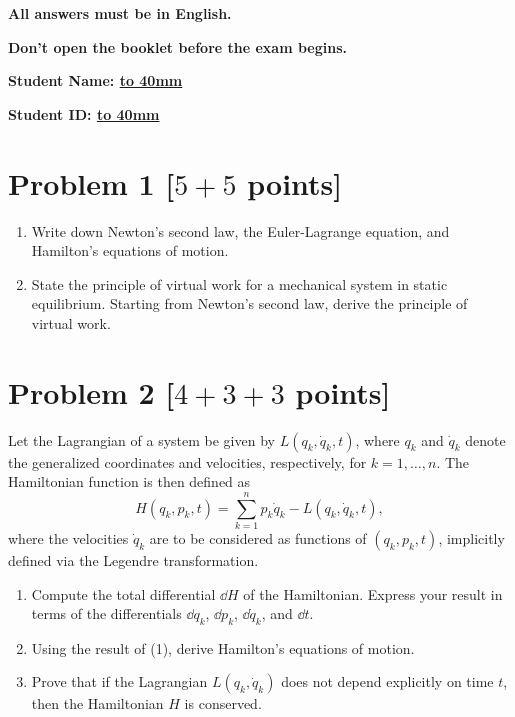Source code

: \documentclass[11pt, a4paper]{article} %
\begin{document}
{\Large \bf \color{orange} \hspace{2em} All answers must be in English.}
\vspace*{2mm}

{\Large \bf \color{orange} \hspace{2em} Don't open the booklet before the exam begins.}
\vspace{5cm}

\begin{center}
{\Large \bf Student Name: \underline{\hbox to 40mm{}}}
\vspace*{8mm}

{\Large \bf Student ID: \underline{\hbox to 40mm{}}}
\vspace*{2mm}
\end{center}

\newpage
\section*{Problem 1 [$5 + 5$ points]} 
\begin{enumerate}
  \item[(1)] Write down Newton’s second law, the Euler-Lagrange equation, and Hamilton’s equations of motion. 

  \item[(2)] State the principle of virtual work for a mechanical system in static equilibrium. Starting from Newton’s second law, derive the principle of virtual work.

  \end{enumerate}


\newpage 
\section*{Problem 2 [$4+3+3$ points]} 
Let the Lagrangian of a system be given by $L(q_k, \dot{q}_k, t)$, where $q_k$ and $\dot{q}_k$ denote the generalized coordinates and velocities, respectively, for $k = 1, \dots, n$. 
The Hamiltonian function is then defined as
\[
H(q_k, p_k, t) = \sum_{k=1}^n p_k \dot{q}_k - L(q_k, \dot{q}_k, t),
\]
where the velocities $\dot{q}_k$ are to be considered as functions of $(q_k, p_k, t)$, implicitly defined via the Legendre transformation.

\begin{enumerate}
  \item[(1)] Compute the total differential $\dd H$ of the Hamiltonian. Express your result in terms of the differentials $\dd q_k$, $\dd p_k$, $\dd\dot{q}_k$, and $\dd t$. 
  
  \item[(2)] Using the result of (1), derive Hamilton's equations of motion.
  
  \item[(3)] Prove that if the Lagrangian $L(q_k, \dot{q}_k)$ does not depend explicitly on time $t$, then the Hamiltonian $H$ is conserved.

\end{enumerate}
\end{document}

******

The reply must consist solely of the lines from the one containing "Hamilton’s equations of motion." through the last line of the data, reproduced exactly.

- OUTPUT OF THE EXERCISE -
  \item[(1)] Write down Newton’s second law, the Euler-Lagrange equation, and Hamilton’s equations of motion. 

  \item[(2)] State the principle of virtual work for a mechanical system in static equilibrium. Starting from Newton’s second law, derive the principle of virtual work.

  \end{enumerate}


\newpage 
\section*{Problem 2 [$4+3+3$ points]} 
Let the Lagrangian of a system be given by $L(q_k, \dot{q}_k, t)$, where $q_k$ and $\dot{q}_k$ denote the generalized coordinates and velocities, respectively, for $k = 1, \dots, n$. 
The Hamiltonian function is then defined as
\[
H(q_k, p_k, t) = \sum_{k=1}^n p_k \dot{q}_k - L(q_k, \dot{q}_k, t),
\]
where the velocities $\dot{q}_k$ are to be considered as functions of $(q_k, p_k, t)$, implicitly defined via the Legendre transformation.

\begin{enumerate}
  \item[(1)] Compute the total differential $\dd H$ of the Hamiltonian. Express your result in terms of the differentials $\dd q_k$, $\dd p_k$, $\dd\dot{q}_k$, and $\dd t$. 
  
  \item[(2)] Using the result of (1), derive Hamilton's equations of motion.
  
  \item[(3)] Prove that if the Lagrangian $L(q_k, \dot{q}_k)$ does not depend explicitly on time $t$, then the Hamiltonian $H$ is conserved.

\end{enumerate}
\end{document}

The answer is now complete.